- [Task objective]: If a line below holds the word "year", count it; then say how many such lines there are and nothing else.

Top of Exercise data

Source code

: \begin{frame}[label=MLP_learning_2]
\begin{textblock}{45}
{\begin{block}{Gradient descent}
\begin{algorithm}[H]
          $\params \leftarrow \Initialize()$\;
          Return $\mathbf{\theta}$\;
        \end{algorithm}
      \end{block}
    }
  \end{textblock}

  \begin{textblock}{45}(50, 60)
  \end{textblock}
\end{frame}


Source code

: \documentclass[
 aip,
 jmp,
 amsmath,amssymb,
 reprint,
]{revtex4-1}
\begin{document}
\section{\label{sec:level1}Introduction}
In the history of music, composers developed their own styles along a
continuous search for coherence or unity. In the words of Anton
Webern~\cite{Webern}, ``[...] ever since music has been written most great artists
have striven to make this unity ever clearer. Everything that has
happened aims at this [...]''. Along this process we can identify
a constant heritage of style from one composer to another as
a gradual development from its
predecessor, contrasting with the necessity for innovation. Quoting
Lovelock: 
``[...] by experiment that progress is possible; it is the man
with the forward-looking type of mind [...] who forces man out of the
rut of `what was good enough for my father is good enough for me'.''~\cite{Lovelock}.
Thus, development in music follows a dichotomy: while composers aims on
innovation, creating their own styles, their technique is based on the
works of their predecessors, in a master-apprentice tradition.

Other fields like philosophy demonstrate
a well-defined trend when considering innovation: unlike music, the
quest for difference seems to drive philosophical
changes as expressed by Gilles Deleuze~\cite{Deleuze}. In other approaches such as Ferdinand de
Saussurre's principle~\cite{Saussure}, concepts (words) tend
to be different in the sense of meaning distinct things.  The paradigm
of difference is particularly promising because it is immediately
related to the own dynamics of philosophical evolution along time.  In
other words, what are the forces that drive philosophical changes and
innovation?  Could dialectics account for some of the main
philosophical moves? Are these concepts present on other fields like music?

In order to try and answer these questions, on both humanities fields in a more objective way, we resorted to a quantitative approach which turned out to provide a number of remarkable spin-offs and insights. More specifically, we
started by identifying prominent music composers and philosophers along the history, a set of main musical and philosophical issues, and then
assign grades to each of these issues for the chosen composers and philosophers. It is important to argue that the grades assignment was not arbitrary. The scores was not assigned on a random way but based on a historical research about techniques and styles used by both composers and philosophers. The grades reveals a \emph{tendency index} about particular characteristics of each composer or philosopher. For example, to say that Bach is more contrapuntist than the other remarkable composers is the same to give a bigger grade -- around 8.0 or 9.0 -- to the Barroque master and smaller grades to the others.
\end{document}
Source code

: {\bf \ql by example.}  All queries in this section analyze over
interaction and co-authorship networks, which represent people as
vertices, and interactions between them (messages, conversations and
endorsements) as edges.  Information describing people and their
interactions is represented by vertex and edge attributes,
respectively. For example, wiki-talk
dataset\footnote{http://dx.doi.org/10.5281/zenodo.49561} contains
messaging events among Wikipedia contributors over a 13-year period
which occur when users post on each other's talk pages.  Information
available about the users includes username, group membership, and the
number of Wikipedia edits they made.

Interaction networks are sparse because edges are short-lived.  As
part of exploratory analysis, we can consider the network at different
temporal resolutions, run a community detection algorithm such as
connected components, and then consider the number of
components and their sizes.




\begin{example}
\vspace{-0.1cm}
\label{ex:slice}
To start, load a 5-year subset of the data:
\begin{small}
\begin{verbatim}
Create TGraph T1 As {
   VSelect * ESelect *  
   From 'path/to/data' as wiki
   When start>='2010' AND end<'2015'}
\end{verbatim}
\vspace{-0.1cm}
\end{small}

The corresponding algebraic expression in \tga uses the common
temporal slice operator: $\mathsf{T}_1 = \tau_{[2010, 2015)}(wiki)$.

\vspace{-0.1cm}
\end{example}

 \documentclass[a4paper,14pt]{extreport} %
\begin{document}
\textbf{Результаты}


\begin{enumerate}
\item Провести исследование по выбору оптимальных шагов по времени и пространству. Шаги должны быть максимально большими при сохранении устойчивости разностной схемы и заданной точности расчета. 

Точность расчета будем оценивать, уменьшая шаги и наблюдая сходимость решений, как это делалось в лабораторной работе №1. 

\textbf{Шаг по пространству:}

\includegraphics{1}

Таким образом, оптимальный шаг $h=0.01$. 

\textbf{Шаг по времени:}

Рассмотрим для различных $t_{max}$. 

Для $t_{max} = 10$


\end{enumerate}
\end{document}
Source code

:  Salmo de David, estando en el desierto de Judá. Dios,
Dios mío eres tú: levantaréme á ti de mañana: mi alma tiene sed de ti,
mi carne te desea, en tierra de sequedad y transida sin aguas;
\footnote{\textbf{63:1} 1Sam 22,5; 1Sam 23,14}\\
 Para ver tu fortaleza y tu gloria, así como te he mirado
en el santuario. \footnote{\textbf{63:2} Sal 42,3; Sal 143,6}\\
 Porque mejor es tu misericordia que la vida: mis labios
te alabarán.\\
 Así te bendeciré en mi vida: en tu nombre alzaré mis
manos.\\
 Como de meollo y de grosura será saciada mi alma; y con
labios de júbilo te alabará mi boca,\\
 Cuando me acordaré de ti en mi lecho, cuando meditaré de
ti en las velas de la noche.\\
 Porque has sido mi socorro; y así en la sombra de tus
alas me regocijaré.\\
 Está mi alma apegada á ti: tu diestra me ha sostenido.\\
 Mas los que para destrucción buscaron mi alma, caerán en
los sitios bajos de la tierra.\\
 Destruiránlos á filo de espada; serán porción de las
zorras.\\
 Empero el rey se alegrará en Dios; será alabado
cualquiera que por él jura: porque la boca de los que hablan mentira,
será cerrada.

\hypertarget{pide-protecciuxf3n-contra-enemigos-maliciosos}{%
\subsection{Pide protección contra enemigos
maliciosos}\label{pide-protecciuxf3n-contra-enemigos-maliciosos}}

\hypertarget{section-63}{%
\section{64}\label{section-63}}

Bottom of Exercise data

- [Exercise output]: 2